* [Work task]
Where does the word "Assistant" show up in the data? Please find each such line and copy it.

* [Source material]
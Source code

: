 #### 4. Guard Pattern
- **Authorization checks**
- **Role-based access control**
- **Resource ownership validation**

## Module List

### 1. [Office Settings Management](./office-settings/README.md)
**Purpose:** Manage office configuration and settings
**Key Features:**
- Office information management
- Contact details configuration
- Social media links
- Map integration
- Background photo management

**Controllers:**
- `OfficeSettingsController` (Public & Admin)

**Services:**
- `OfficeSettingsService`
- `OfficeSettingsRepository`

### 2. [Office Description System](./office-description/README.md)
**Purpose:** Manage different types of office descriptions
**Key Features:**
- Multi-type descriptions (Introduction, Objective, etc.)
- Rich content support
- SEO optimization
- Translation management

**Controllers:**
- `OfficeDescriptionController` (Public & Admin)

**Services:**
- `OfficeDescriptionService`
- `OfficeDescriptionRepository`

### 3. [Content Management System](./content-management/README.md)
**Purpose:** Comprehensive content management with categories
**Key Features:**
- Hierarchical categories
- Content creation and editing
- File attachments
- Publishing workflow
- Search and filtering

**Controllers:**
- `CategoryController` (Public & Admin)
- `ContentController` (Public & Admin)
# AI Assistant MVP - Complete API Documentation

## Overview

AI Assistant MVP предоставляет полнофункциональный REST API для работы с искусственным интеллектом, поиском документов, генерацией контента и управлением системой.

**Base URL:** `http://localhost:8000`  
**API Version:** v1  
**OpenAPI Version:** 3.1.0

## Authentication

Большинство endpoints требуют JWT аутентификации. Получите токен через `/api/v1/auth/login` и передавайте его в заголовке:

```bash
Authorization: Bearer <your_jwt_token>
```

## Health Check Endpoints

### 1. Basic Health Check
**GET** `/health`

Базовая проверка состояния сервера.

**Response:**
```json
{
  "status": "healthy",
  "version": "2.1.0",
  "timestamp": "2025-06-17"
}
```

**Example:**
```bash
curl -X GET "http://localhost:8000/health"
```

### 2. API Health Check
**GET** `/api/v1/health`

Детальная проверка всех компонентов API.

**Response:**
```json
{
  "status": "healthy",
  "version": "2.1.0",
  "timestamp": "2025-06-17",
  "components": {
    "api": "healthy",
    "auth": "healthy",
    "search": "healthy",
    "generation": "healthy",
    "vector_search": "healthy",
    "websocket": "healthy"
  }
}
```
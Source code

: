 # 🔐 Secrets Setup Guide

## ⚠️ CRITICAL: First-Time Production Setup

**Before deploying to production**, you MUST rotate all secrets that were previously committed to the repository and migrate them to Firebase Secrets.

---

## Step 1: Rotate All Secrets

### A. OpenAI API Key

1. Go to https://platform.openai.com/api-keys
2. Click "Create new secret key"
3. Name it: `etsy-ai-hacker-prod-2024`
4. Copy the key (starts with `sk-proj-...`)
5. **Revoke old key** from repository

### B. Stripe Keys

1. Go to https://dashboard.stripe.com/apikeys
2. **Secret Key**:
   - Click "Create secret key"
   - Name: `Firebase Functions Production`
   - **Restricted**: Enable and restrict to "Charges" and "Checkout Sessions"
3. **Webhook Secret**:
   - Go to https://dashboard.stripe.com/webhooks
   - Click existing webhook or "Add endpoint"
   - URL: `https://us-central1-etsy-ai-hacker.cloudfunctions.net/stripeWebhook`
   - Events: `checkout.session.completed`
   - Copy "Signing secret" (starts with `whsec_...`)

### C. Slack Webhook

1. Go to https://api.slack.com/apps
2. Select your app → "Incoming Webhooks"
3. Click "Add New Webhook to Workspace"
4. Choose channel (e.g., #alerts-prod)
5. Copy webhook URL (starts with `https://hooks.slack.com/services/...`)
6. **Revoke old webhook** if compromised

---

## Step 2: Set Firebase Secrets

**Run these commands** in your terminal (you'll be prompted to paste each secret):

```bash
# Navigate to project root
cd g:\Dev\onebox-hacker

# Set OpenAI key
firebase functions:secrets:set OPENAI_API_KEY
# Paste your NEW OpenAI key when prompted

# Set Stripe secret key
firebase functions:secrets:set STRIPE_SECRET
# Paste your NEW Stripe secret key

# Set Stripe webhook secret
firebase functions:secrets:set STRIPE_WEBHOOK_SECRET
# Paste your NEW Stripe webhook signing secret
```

* [Response to the exercise]
# AI Assistant MVP - Complete API Documentation
AI Assistant MVP предоставляет полнофункциональный REST API для работы с искусственным интеллектом, поиском документов, генерацией контента и управлением системой.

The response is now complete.